The unerring precision with which these basic units of the material world preserve their mass, charge, and spin is among the marvels of the physical world. Matter on our scale may break or swell, change its mass and speed, turn from solid to liquid to vapor. It can transform and decay, too. But the little bricks at the core of the material world preserve forever their basic traits. An electron and a positron may clash and mutually annihilate. But for as long as they are electrons and positrons, their mass, charge, and spin remain the same. They never become defective, losing a little charge here, or slowing down their spin for a while there. At the core, matter is like what Aristotle had imagined about heavenly substance: unchanging, even eternal. Protons and electrons don't decay that easily.

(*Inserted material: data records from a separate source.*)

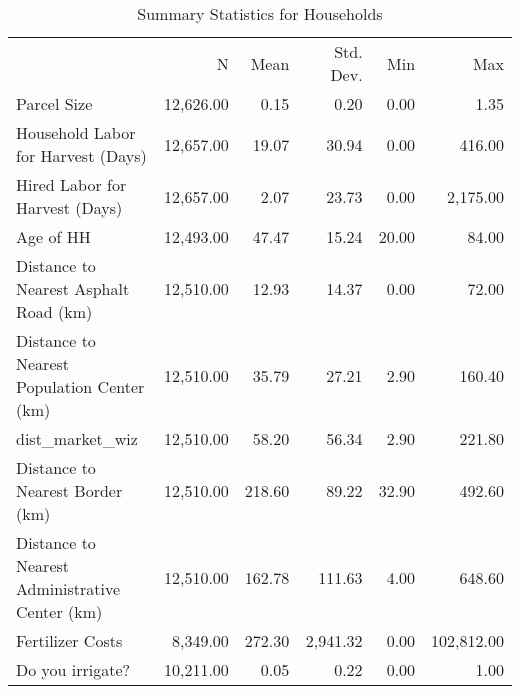 \begin{table}
\caption{Summary Statistics for Households}
\label{tbl:summary}
\begin{tabular}{lrrrrr}
{} & {N} & {Mean} & {Std. Dev.} & {Min} & {Max} \\
Parcel Size & 12,626.00 & 0.15 & 0.20 & 0.00 & 1.35 \\
Household Labor for Harvest (Days) & 12,657.00 & 19.07 & 30.94 & 0.00 & 416.00 \\
Hired Labor for Harvest (Days) & 12,657.00 & 2.07 & 23.73 & 0.00 & 2,175.00 \\
Age of HH & 12,493.00 & 47.47 & 15.24 & 20.00 & 84.00 \\
Distance to Nearest Asphalt Road (km) & 12,510.00 & 12.93 & 14.37 & 0.00 & 72.00 \\
Distance to Nearest Population Center (km) & 12,510.00 & 35.79 & 27.21 & 2.90 & 160.40 \\
dist_market_wiz & 12,510.00 & 58.20 & 56.34 & 2.90 & 221.80 \\
Distance to Nearest Border (km) & 12,510.00 & 218.60 & 89.22 & 32.90 & 492.60 \\
Distance to Nearest Administrative Center (km) & 12,510.00 & 162.78 & 111.63 & 4.00 & 648.60 \\
Fertilizer Costs & 8,349.00 & 272.30 & 2,941.32 & 0.00 & 102,812.00 \\
Do you irrigate? & 10,211.00 & 0.05 & 0.22 & 0.00 & 1.00 \\
\end{tabular}
\end{table}

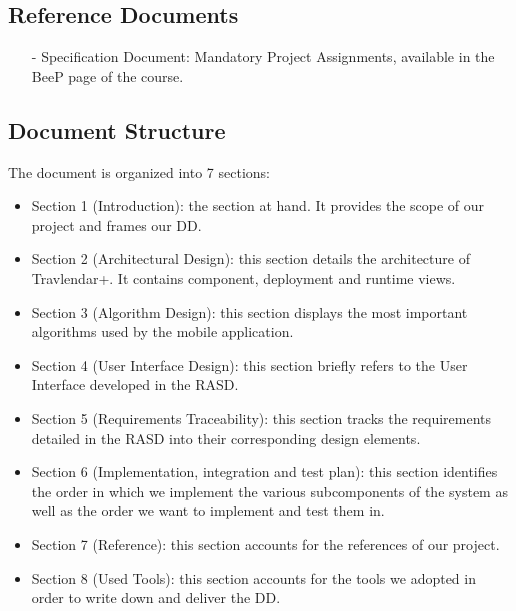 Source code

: \subsection{Reference Documents}
\begin{itemize}
		\item[-] \textsf{Specification Document: Mandatory Project Assignments}, available in the BeeP page of the course.
\end{itemize} 

\subsection{Document Structure}
The document is organized into 7 sections:

\begin{itemize}
	\item Section 1  (Introduction): the section at hand. It provides the scope of our project and frames our DD.
	\item Section 2 (Architectural Design): this section details the architecture of Travlendar+. It contains component, deployment and runtime views.
	\item Section 3 (Algorithm Design): this section displays the most important algorithms used by the mobile application.
	\item Section 4 (User Interface Design): this section briefly refers to the User Interface developed in the RASD.
	\item Section 5 (Requirements Traceability): this section tracks the requirements detailed in the RASD into their corresponding design elements.
	\item Section 6 (Implementation, integration and test plan): this section identifies the order in which we implement the various subcomponents of the system as well as the order we want to implement and test them in.
	\item Section  7 (Reference): this section accounts for the references of our project.
	\item Section 8 (Used Tools): this section accounts for the tools we adopted in order to write down and deliver the DD.
\end{itemize} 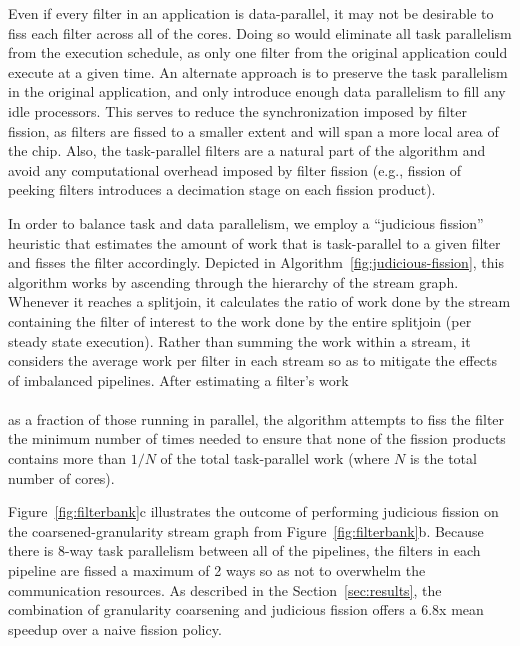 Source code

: Even if every filter in an application is data-parallel, it may not be
desirable to fiss each filter across all of the cores.  Doing so would
eliminate all task parallelism from the execution schedule, as only
one filter from the original application could execute at a given
time.  An alternate approach is to preserve the task parallelism in
the original application, and only introduce enough data parallelism
to fill any idle processors.  This serves to reduce the
synchronization imposed by filter fission, as filters are fissed to a
smaller extent and will span a more local area of the chip.  Also, the
task-parallel filters are a natural part of the algorithm and avoid
any computational overhead imposed by filter fission (e.g., fission of
peeking filters introduces a decimation stage on each fission
product).

In order to balance task and data parallelism, we employ a ``judicious
fission'' heuristic that estimates the amount of work that is
task-parallel to a given filter and fisses the filter accordingly.
Depicted in Algorithm~\ref{fig:judicious-fission}, this algorithm
works by ascending through the hierarchy of the stream graph.
Whenever it reaches a splitjoin, it calculates the ratio of work done
by the stream containing the filter of interest to the work done by
the entire splitjoin (per steady state execution).  Rather than
summing the work within a stream, it considers the average work per
filter in each stream so as to mitigate the effects of imbalanced
pipelines.
After estimating a filter's work 
%
\\\vspace{-24pt} ~ \\ as a fraction of those running in parallel, the
algorithm attempts to fiss the filter the minimum number of times
needed to ensure that none of the fission products contains more than
$1/N$ of the total task-parallel work (where $N$ is the total number
of cores).

Figure~\ref{fig:filterbank}c illustrates the outcome of performing
judicious fission on the coarsened-granularity stream graph from
Figure~\ref{fig:filterbank}b.  Because there is 8-way task parallelism
between all of the pipelines, the filters in each pipeline are fissed
a maximum of 2 ways so as not to overwhelm the communication
resources.  As described in the Section~\ref{sec:results}, the
combination of granularity coarsening and judicious fission offers a
6.8x mean speedup over a naive fission policy.
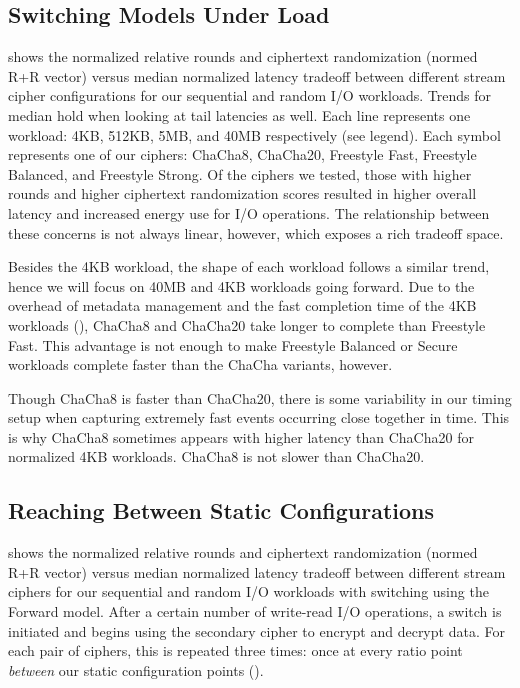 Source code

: \subsection{Switching Models Under Load}\label{subsec:eval-baseline}



 shows the normalized relative rounds and ciphertext
randomization (normed R+R vector) versus median normalized latency tradeoff
between different stream cipher configurations for our sequential and random I/O
workloads. Trends for median hold when looking at tail latencies as well. Each
line represents one workload: 4KB, 512KB, 5MB, and 40MB respectively (see
legend). Each symbol represents one of our ciphers: ChaCha8, ChaCha20, Freestyle
Fast, Freestyle Balanced, and Freestyle Strong. Of the ciphers we tested, those
with higher rounds and higher ciphertext randomization scores resulted in higher
overall latency and increased energy use for I/O operations. The relationship
between these concerns is not always linear, however, which exposes a rich
tradeoff space.

Besides the 4KB workload, the shape of each workload follows a similar trend,
hence we will focus on 40MB and 4KB workloads going forward. Due to the overhead
of metadata management and the fast completion time of the 4KB workloads
(), ChaCha8 and ChaCha20 take
longer to complete than Freestyle Fast. This advantage is not enough to make
Freestyle Balanced or Secure workloads complete faster than the ChaCha variants,
however.

Though ChaCha8 is faster than ChaCha20, there is some variability in our timing
setup when capturing extremely fast events occurring close together in time.
This is why ChaCha8 sometimes appears with higher latency than ChaCha20 for
normalized 4KB workloads. ChaCha8 is not slower than ChaCha20.


\subsection{Reaching Between Static Configurations}\label{subsec:eval-dynamic}



 shows the normalized relative rounds and ciphertext
randomization (normed R+R vector) versus median normalized latency tradeoff
between different stream ciphers for our sequential and random I/O workloads
with switching using the Forward model. After a certain number of write-read I/O
operations, a switch is initiated and \sys begins using the secondary cipher to
encrypt and decrypt data. For each pair of ciphers, this is repeated three
times: once at every ratio point {\em between} our static configuration points
().

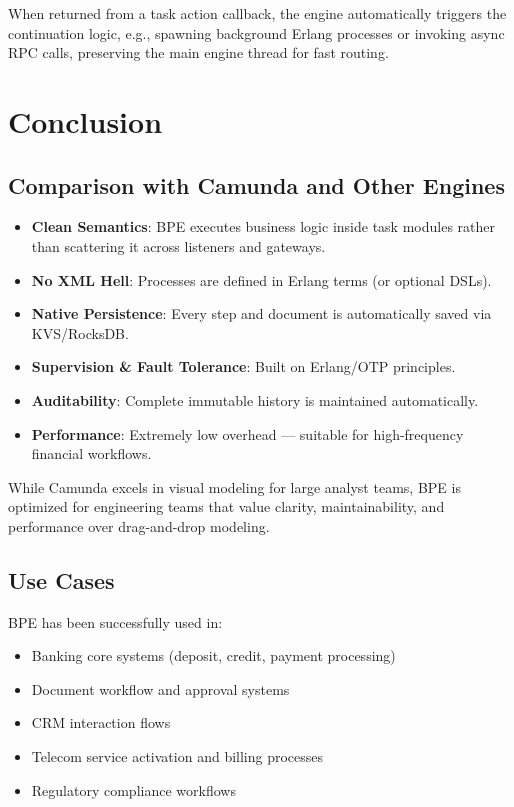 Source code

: \documentclass[11pt,a4paper]{article}
\begin{document}
When returned from a task action callback, the engine automatically triggers the continuation logic, e.g., spawning background Erlang processes or invoking async RPC calls, preserving the main engine thread for fast routing.

\newpage
\section{Conclusion}

\subsection{Comparison with Camunda and Other Engines}

\begin{itemize}
    \item \textbf{Clean Semantics}: BPE executes business logic inside task modules rather than scattering it across listeners and gateways.
    \item \textbf{No XML Hell}: Processes are defined in Erlang terms (or optional DSLs).
    \item \textbf{Native Persistence}: Every step and document is automatically saved via KVS/RocksDB.
    \item \textbf{Supervision \& Fault Tolerance}: Built on Erlang/OTP principles.
    \item \textbf{Auditability}: Complete immutable history is maintained automatically.
    \item \textbf{Performance}: Extremely low overhead — suitable for high-frequency financial workflows.
\end{itemize}

While Camunda excels in visual modeling for large analyst teams, BPE is optimized for engineering teams that value clarity,
maintainability, and performance over drag-and-drop modeling.

\newpage
\subsection{Use Cases}

BPE has been successfully used in:
\begin{itemize}
    \item Banking core systems (deposit, credit, payment processing)
    \item Document workflow and approval systems
    \item CRM interaction flows
    \item Telecom service activation and billing processes
    \item Regulatory compliance workflows
\end{itemize}
\end{document}
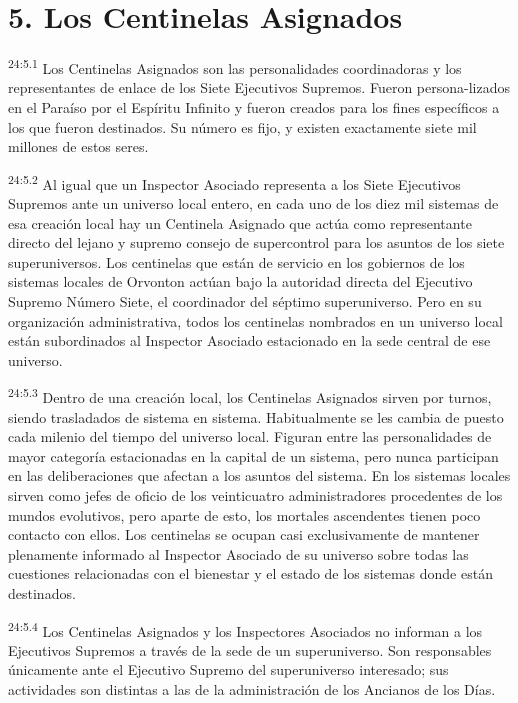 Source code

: \section*{5. Los Centinelas Asignados}
\par
\textsuperscript{24:5.1} Los Centinelas Asignados son las personalidades coordinadoras y los representantes de enlace de los Siete Ejecutivos Supremos. Fueron persona-lizados en el Paraíso por el Espíritu Infinito y fueron creados para los fines específicos a los que fueron destinados. Su número es fijo, y existen exactamente siete mil millones de estos seres.

\par
\textsuperscript{24:5.2} Al igual que un Inspector Asociado representa a los Siete Ejecutivos Supremos ante un universo local entero, en cada uno de los diez mil sistemas de esa creación local hay un Centinela Asignado que actúa como representante directo del lejano y supremo consejo de supercontrol para los asuntos de los siete superuniversos. Los centinelas que están de servicio en los gobiernos de los sistemas locales de Orvonton actúan bajo la autoridad directa del Ejecutivo Supremo Número Siete, el coordinador del séptimo superuniverso. Pero en su organización administrativa, todos los centinelas nombrados en un universo local están subordinados al Inspector Asociado estacionado en la sede central de ese universo.

\par
\textsuperscript{24:5.3} Dentro de una creación local, los Centinelas Asignados sirven por turnos, siendo trasladados de sistema en sistema. Habitualmente se les cambia de puesto cada milenio del tiempo del universo local. Figuran entre las personalidades de mayor categoría estacionadas en la capital de un sistema, pero nunca participan en las deliberaciones que afectan a los asuntos del sistema. En los sistemas locales sirven como jefes de oficio de los veinticuatro administradores procedentes de los mundos evolutivos, pero aparte de esto, los mortales ascendentes tienen poco contacto con ellos. Los centinelas se ocupan casi exclusivamente de mantener plenamente informado al Inspector Asociado de su universo sobre todas las cuestiones relacionadas con el bienestar y el estado de los sistemas donde están destinados.

\par
\textsuperscript{24:5.4} Los Centinelas Asignados y los Inspectores Asociados no informan a los Ejecutivos Supremos a través de la sede de un superuniverso. Son responsables únicamente ante el Ejecutivo Supremo del superuniverso interesado; sus actividades son distintas a las de la administración de los Ancianos de los Días.

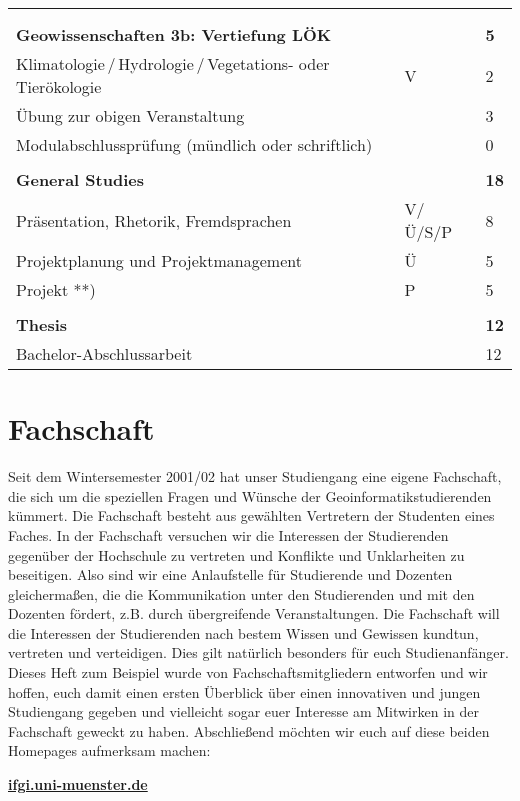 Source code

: \begin{longtable}{p{} p{} p{}}
&&\\
&&\\
\textbf{Geowissenschaften 3b: Vertiefung LÖK} & & \textbf{5}\\
Klimatologie\,/\,Hydrologie\,/\,Vegetations- oder Tierökologie& V & 2\\
Übung zur obigen Veranstaltung &  & 3\\
Modulabschlussprüfung (mündlich oder schriftlich) & & 0\\
&&\\
\textbf{General Studies} & & \textbf{18}\\
Präsentation, Rhetorik, Fremdsprachen & V/Ü/S/P & 8\\
Projektplanung und Projektmanagement & Ü & 5\\
Projekt **) & P & 5\\
&&\\
\textbf{Thesis} & & \textbf{12}\\
Bachelor-Abschlussarbeit & & 12\\

\end{longtable}

\newpage

\section*{Fachschaft}
Seit dem Wintersemester 2001/02 hat unser Studiengang eine eigene Fachschaft, die sich um die speziellen Fragen und Wünsche der Geoinformatikstudierenden kümmert. Die Fachschaft besteht aus gewählten Vertretern der Studenten eines Faches. In der Fachschaft versuchen wir die Interessen der Studierenden gegenüber der Hochschule zu vertreten und Konﬂikte und Unklarheiten zu beseitigen. Also sind wir eine Anlaufstelle für Studierende und Dozenten gleichermaßen, die die Kommunikation unter den Studierenden und mit den Dozenten fördert, z.B. durch übergreifende Veranstaltungen. Die Fachschaft will die Interessen der Studierenden nach bestem Wissen und Gewissen kundtun, vertreten und verteidigen. Dies gilt natürlich besonders für euch Studienanfänger. Dieses Heft zum Beispiel wurde von Fachschaftsmitgliedern entworfen und wir hoffen, euch damit einen ersten Überblick über einen innovativen und jungen Studiengang gegeben und vielleicht sogar euer Interesse am Mitwirken in der Fachschaft geweckt zu haben. Abschließend möchten wir euch auf diese beiden Homepages aufmerksam machen:

\begin{center}
\textbf{\url{ifgi.uni-muenster.de}}\\
\end{center}

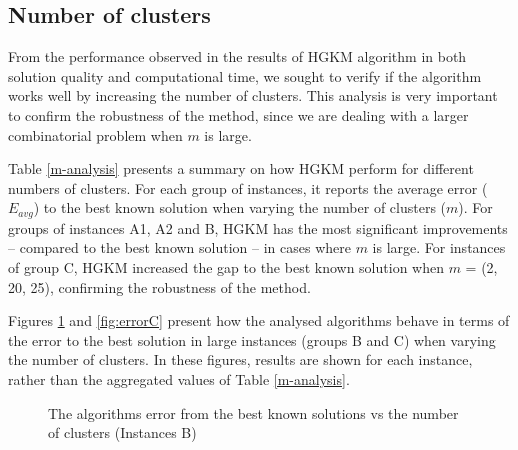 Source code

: 

\subsection{Number of clusters}

From the performance observed in the results of HGKM algorithm in both solution quality and computational time, we sought to verify if the algorithm works well by increasing the number of clusters. %
This analysis is very important to confirm the robustness of the method, since we are dealing with a larger combinatorial problem when $m$ is large.

Table \ref{m-analysis} presents a summary on how HGKM perform for different numbers of clusters.
For each group of instances, it reports the average error ($E_{avg}$) to the best known solution when varying the number of clusters ($m$). For groups of instances A1, A2 and B, HGKM has the most significant improvements -- compared to the best known solution -- in cases where $m$ is large. For instances of group C, HGKM increased the gap to the best known solution when $m$ = (2, 20, 25), confirming the robustness of the method.



Figures \ref{fig:errorB} and \ref{fig:errorC} present how the analysed algorithms behave in terms of the error to the best solution in large instances (groups B and C) when varying the number of clusters. In these figures, results are shown for each instance, rather than the aggregated values of Table \ref{m-analysis}.

\begin{figure}[H]
\centering
{}
\caption{The algorithms error from the best known solutions vs the number of clusters (Instances B)}
\label{fig:errorB}
\end{figure}

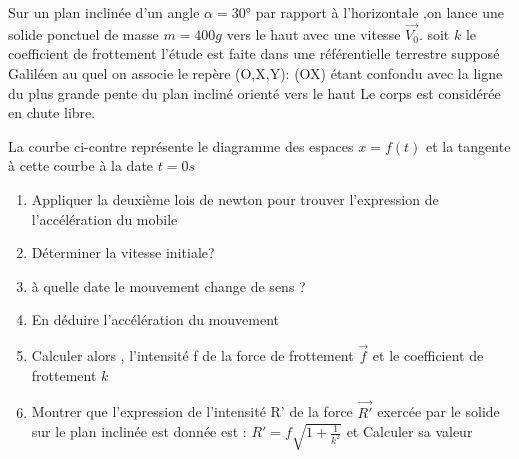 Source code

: \documentclass[10pt,a4paper]{article}
\begin{document}
\begin{tcolorbox}[sabour,title=EXERCICE 19]
Sur un plan inclinée d'un angle $\alpha= $30°  par rapport à l'horizontale ,on lance une solide ponctuel de masse $m=400g$  vers le haut avec une vitesse  $ \vec{V_0}$. soit $k$ le coefficient de frottement  
l'étude est faite dans une référentielle terrestre supposé Galiléen au quel on associe le repère (O,X,Y): (OX) étant confondu avec la ligne du plus grande pente du plan incliné orienté vers le haut  
Le corps est considérée  en chute libre.

 La courbe ci-contre représente le diagramme des espaces $x=f(t)$ et la tangente à cette courbe à la date $t=0s$

\begin{enumerate}
\item Appliquer la deuxième lois de newton pour  trouver l'expression de l'accélération du mobile 
\item Déterminer la vitesse initiale? 
\item à quelle date le mouvement change de sens ?
\item En déduire l'accélération  du mouvement 
\item Calculer alors , l'intensité f de la force de frottement $\vec{f}$ et  le coefficient de frottement  $k$
\item Montrer que l'expression de l'intensité R' de la force $\vec{R'}$ exercée par le solide sur le plan inclinée est donnée est : $R'=f\sqrt{1+\frac{1}{k^2}}$ et Calculer sa valeur 
\end{enumerate}

\end{tcolorbox}
\end{document}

It is this invariant characteristic of the constituents of the world that keeps the world such as it is for eons. And yet, the laws are so designed that they also allow for change and transformation, variety and evolution on grander scales.

Atoms are everywhere, for they are in everything we see around and in our very physical bodies, and yet they are so remote, way beyond our direct perceptual faculties. They are too small to be perceived as separate entities by our naked eyes, and so large in their numbers we can hardly imagine them. A spoonful of water contains more atoms than there are stars in the universe. They are at the deepest roots of perceived reality. We seldom think of the world, much less of our bodies, as agglomerations of atoms, of mute and mindless protons and electrons. Each of us is, to use a phrase from Cicero, "a fortuitous concourse of atoms."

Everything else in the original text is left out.